The role of the GP in the end-of-life palliative care
As a GP, your role is to:
- use systems to proactively identify, record and review patients, their family and carers
- holistically assess and support the needs of the patient, family and carers
- understand diversity of need across age, gender, diagnosis, disability, sexuality, culture and spirituality to enable personalised care
- identify reversible conditions or deterioration and proactively plan for anticipated changes in capacity
- recognise common themes and consideration required for sensitive communication
- manage the general medical care and support the needs of patients with advanced serious illness and end-of-life care
- understand the purpose and function of the multidisciplinary team (MDT) and work in partnership to optimise care
- meet the needs of people in the last days of life, to ensure the best care and death possible, guided by appropriate frameworks to support end-of-life care
- deliver care with compassion, so that the person can die with dignity and minimal distress
- establish continuity of care with regular reviews of the person’s needs and wishes, and revise care and support plans accordingly
- understand your role in care after death, including death certification, liaising with the coroner and the medical examiner, and supporting normal and complex grief responses
- participate in reflective practice to learn from deaths and improve your practice
Knowledge and skills guide
The General Medical Council (GMC) defines people as ‘approaching the end of life’ when they are likely to die within the next 12 months.1 This includes: patients whose death is imminent (expected within a few hours or days); those with advanced, progressive, incurable conditions, general frailty and coexisting conditions; and life-threatening acute conditions or deterioration caused by sudden catastrophic events.
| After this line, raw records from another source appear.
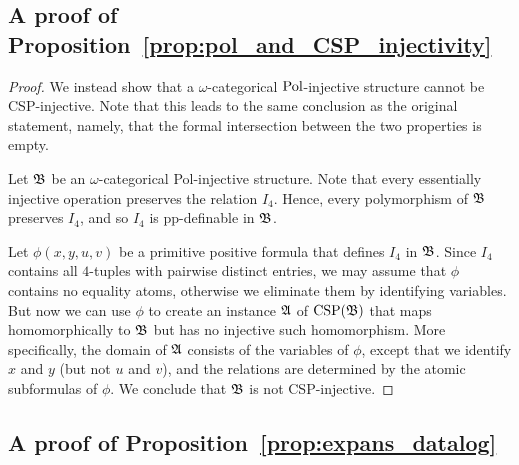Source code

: \subsection{A proof of Proposition~\ref{prop:pol_and_CSP_injectivity}}
 

\clash*

\begin{proof}
We instead show that a $\omega$-categorical $\mathrm{Pol}$-injective structure cannot be CSP-injective. Note that this leads to the same conclusion as the original statement, namely, that the formal intersection between the two properties is empty.

    Let $\mathfrak{B}$ be an $\omega$-categorical Pol-injective structure. 
    Note that every essentially injective operation preserves the relation $I_4$.
    Hence, every polymorphism of $\mathfrak{B}$ preserves $I_4$, and so $I_4$ is pp-definable in $\mathfrak{B}$.
  
    
    Let $\phi(x,y,u,v)$ be a primitive positive formula that defines $I_4$ in $\mathfrak{B}$.
    Since $I_4$ contains all $4$-tuples with pairwise distinct entries, we may assume that $\phi$ contains no equality atoms, otherwise we eliminate them by identifying variables.
    But now we can use $\phi$ to create an instance $\mathfrak{A}$ of $\mathrm{CSP}(\mathfrak{B})$ that maps homomorphically to $\mathfrak{B}$ but has no injective such homomorphism.
    More specifically, the domain of $\mathfrak{A}$ consists of the variables of $\phi$, except that we identify $x$ and $y$ (but not $u$ and $v$), and the relations are determined by the atomic subformulas of $\phi$. We conclude that $\mathfrak{B}$ is not CSP-injective.   
\end{proof} 


\subsection{A proof of Proposition~\ref{prop:expans_datalog}}

\expansCSPinjective*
Palliative care is a broader approach that improves the quality of life of patients and families facing the problems associated with life-limiting and life-threatening illness, which may be physical, psychological, cultural, social and spiritual.
For each problem or disease, consider the following areas within the general context of primary care:
- the natural history of the condition, including whether acute or chronic
- the incidence and prevalence, including in different demographic groups
- typical and atypical presentations
- recognition of normal variations throughout life
- risk factors, including lifestyle, socio-economic and genetic factors
- diagnostic features and differential diagnosis
- recognition of ‘alarm’ or ‘red flag’ features
- appropriate and appropriateness of investigations
- interpretation of test results
- management, including self-care, emergency and continuing care, chronic disease monitoring
- patient and carer information and education
- prognosis, and management of uncertainty
- benefits of non-health-based support for the patient, family and carers.
Symptoms and signs
- Pain, including the psychosocial-cultural and spiritual aspects
- Gastrointestinal symptoms (such as nausea and vomiting, ascites and hiccups)
- Cachexia, anorexia and fatigue
- Psychological symptoms (such as restlessness and terminal agitation)
- Neurological symptoms (for example, headaches, fits, limb weakness)
- Respiratory symptoms (such as breathlessness and excessive secretions)
- Skin symptoms (such as pruritis, lymphoedema and pressure sores)
- Signs and symptoms of dying may include an exacerbation of those listed above
- Psychological distress and anticipatory grief (patient and carer)
- Complex grief signs and symptoms
Common and important conditions
- Recognition and management of the final stages of life (such as anticipatory prescribing)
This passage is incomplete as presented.